START Supplied records

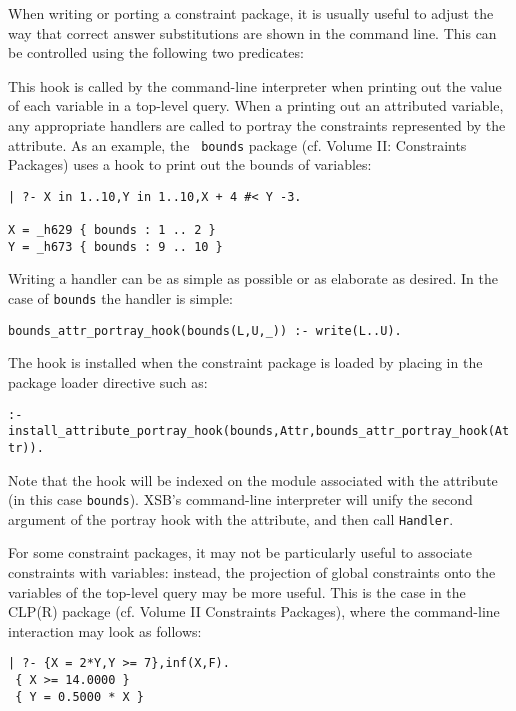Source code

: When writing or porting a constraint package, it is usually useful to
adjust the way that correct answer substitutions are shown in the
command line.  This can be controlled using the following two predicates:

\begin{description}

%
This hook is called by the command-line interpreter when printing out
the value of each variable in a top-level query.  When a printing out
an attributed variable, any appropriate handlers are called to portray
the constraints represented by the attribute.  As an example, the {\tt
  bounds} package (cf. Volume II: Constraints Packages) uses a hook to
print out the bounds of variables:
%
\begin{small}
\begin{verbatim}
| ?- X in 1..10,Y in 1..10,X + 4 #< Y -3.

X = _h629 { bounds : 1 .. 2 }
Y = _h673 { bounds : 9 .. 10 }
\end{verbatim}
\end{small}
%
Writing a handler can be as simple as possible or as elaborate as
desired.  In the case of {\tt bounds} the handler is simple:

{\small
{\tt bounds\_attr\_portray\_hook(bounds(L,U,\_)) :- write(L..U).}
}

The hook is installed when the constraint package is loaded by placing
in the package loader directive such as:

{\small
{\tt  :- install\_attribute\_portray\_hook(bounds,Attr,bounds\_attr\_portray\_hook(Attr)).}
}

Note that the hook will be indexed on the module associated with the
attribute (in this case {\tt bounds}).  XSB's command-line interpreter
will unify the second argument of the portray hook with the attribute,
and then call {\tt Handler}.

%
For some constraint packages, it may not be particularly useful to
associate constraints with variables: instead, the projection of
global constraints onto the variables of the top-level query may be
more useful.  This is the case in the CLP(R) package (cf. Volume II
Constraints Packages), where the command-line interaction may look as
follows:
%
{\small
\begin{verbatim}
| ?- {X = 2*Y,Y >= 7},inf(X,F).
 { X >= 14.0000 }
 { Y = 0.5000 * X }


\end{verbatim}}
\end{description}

END Supplied records
START Supplied records

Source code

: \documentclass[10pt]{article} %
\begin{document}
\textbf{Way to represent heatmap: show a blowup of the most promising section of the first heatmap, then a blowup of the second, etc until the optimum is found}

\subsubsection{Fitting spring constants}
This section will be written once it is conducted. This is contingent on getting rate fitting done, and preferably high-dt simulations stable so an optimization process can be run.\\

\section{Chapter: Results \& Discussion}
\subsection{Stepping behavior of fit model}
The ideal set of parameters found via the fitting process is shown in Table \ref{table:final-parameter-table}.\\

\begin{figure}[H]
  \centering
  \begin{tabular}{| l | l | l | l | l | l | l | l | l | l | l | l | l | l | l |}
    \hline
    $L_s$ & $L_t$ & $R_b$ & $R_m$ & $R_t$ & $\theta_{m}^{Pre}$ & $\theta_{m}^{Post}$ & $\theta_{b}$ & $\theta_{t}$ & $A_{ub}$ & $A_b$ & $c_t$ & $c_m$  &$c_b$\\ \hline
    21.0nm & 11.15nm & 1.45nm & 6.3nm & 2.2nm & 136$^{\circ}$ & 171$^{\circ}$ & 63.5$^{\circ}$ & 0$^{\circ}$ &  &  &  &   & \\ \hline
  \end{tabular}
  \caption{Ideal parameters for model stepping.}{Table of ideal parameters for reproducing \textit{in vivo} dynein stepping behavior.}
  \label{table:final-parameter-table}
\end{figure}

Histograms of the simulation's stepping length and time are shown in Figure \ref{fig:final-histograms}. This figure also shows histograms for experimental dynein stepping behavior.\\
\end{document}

END Supplied records

Exercise requirements: Your task is to copy every line in the entries that holds the string "begin".

Written solution:
\begin{description}
\begin{small}
\begin{verbatim}
\begin{verbatim}
\begin{document}
\begin{figure}[H]
  \begin{tabular}{| l | l | l | l | l | l | l | l | l | l | l | l | l | l | l |}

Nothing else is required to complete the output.